Art Boyle had never liked camping in the Hole. It was the logical route for any traveler going east or west, and evidently he had persuaded Barker to move back into the hills and out of sight. Within a few days, perhaps within hours, all evidence of their presence at the Hole-in-the-Wall would be gone.

Unlikely as it was that any traveler might pass, they were now safe from the risk.

Yet Healy instantly realized there was one thing he must do and could do. He must destroy their confidence. He must let them know they were not secure from discovery. That he, or someone, was still around.

As long as they were watched, or any witnesses remained, they were not safe. Without doubt they were moving back to the hills to accomplish their ambitions once and for all. And once they were back in the ravines and woods and free from discovery, there was only the matter of breaking into the wagons or starving the girls into submission. They might even, and the very thought frightened Healy, set fire to the wagons. Yet they would hesitate to do that without looting them first.

He lifted the rifle. He fired into the snow just ahead of Barker's horse. The rifle leaped in his hands, snow spurted under the horse's hoofs, and the sound went racketing off across the snow-clad hills.

Frightened, the horse leaped forward, then broke into a wild bucking that Barker controlled only after a hard fight. Then he swung the horse over the hill and out of sight. The teams, just now in sight, swung hard around, almost upsetting the vans, and then they lunged into the hollow behind the hill and out of sight. For luck, Healy fired again.

He knew they might very well attempt to locate and kill him, so instantly he slid back down the hill, then moved swiftly into the thick brush. Twisting and winding through it, he made a quarter of a mile before he paused to glance back. There was no evidence of any pursuit.

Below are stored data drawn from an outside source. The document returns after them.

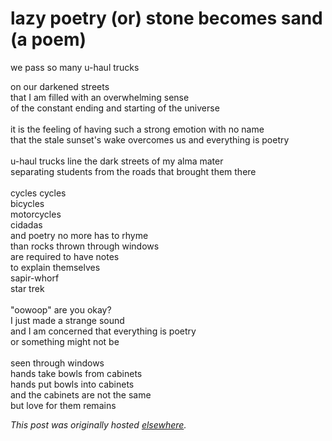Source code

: # lazy poetry (or) stone becomes sand (a poem)

<div>
<p>we pass so many u-haul trucks</p>
<div>on our darkened streets</div>
<div>that I am filled with an overwhelming sense</div>
<div>of the constant ending and starting of the universe</div>
<div>
<br>
</div>
<div>it is the feeling of having such a strong emotion with no name</div>
<div>that the stale sunset's wake overcomes us and everything is poetry</div>
<div>
<br>
</div>
<div>u-haul trucks line the dark streets of my alma mater</div>
<div>separating students from the roads that brought them there</div>
<div>
<br>
</div>
<div>cycles cycles</div>
<div>bicycles</div>
<div>motorcycles</div>
<div>cidadas</div>
<div>and poetry no more has to rhyme</div>
<div>than rocks thrown through windows</div>
<div>are required to have notes</div>
<div>to explain themselves</div>
<div>sapir-whorf</div>
<div>star trek</div>
<div>
<br>
</div>
<div>"oowoop" are you okay?</div>
<div>I just made a strange sound</div>
<div>and I am concerned that everything is poetry</div>
<div>or something might not be</div>
<div>
<br>
</div>
<div>seen through windows</div>
<div>hands take bowls from cabinets</div>
<div>hands put bowls into cabinets</div>
<div>and the cabinets are not the same</div>
<div>but love for them remains</div>
</div>


*This post was originally hosted [elsewhere](http://planspace.blogspot.com/2011/08/lazy-poetry-or-stone-becomes-sand-poem.html).*

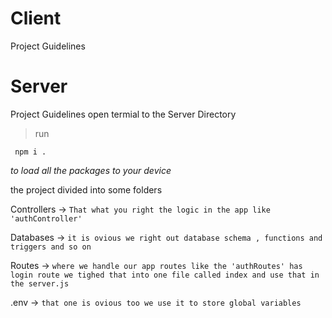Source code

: # Client
Project Guidelines
# Server
Project Guidelines
open termial to the Server Directory

> run

     npm i .
     
*to load all the packages to your device*

the project divided into some folders 

Controllers -> `That what you right the logic in the app like 'authController'`

Databases -> `it is ovious we right out database schema , functions and triggers and so on`

Routes -> `where we handle our app routes like the 'authRoutes' has login route we tighed that into one file called index and use that in the server.js`

.env -> `that one is ovious too we use it to store global variables`

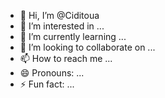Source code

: - 👋 Hi, I’m @Ciditoua
- 👀 I’m interested in ...
- 🌱 I’m currently learning ...
- 💞️ I’m looking to collaborate on ...
- 📫 How to reach me ...
- 😄 Pronouns: ...
- ⚡ Fun fact: ...

<!---
Ciditoua/Ciditoua is a ✨ special ✨ repository because its `README.md` (this file) appears on your GitHub profile.
You can click the Preview link to take a look at your changes.
Evil 🔗
Cœur 
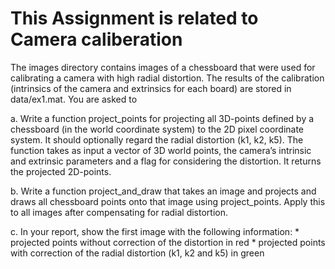 # This Assignment is related to Camera caliberation #

The images directory contains images of a chessboard that were used for calibrating a camera
with high radial distortion. The results of the calibration (intrinsics of the camera and extrinsics
for each board) are stored in data/ex1.mat. You are asked to

a. Write a function project_points for projecting all 3D-points defined by a chessboard
              (in the world coordinate system) to the 2D pixel coordinate system. It should optionally
              regard the radial distortion (k1, k2, k5). The function takes as input a vector of 3D
              world points, the camera’s intrinsic and extrinsic parameters and a flag for considering the
              distortion. It returns the projected 2D-points.
              
              
b. Write a function project_and_draw that takes an image and projects and draws all chessboard
              points onto that image using project_points. Apply this to all images after
              compensating for radial distortion.
              
              
c. In your report, show the first image with the following information:
             * projected points without correction of the distortion in red
             * projected points with correction of the radial distortion (k1, k2 and k5) in green
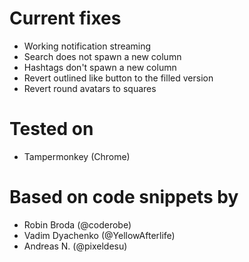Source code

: # Current fixes
- Working notification streaming
- Search does not spawn a new column
- Hashtags don't spawn a new column
- Revert outlined like button to the filled version
- Revert round avatars to squares

# Tested on
- Tampermonkey (Chrome)

# Based on code snippets by
- Robin Broda (@coderobe)
- Vadim Dyachenko (@YellowAfterlife)
- Andreas N. (@pixeldesu)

At least, Barker now knew his problem was not simple. He must find and kill Healy or abandon his plan, and this he would not do. They would know the shot had been fired by no Indian, for Healy knew enough of the West by this time to know that an Indian had no ammunition to waste. When he shot, he shot to kill.

Returning to the cabin, he found Mabry conscious and sitting up, his pistol gripped in his hand and the muzzle on the door.

Healy explained what he had done as he got out of his coat. “Think they'll come here?”

“Could be. Won't do any harm,” Mabry added, “taking that shot at them.” He lay back on the bed, relaxing his grip on the pistol. “I'm not much use to you.”

Healy rubbed his hands down his pants. Anything could happen now…and Janice was out there. If they hurt her…He knew suddenly how it was that a man could kill.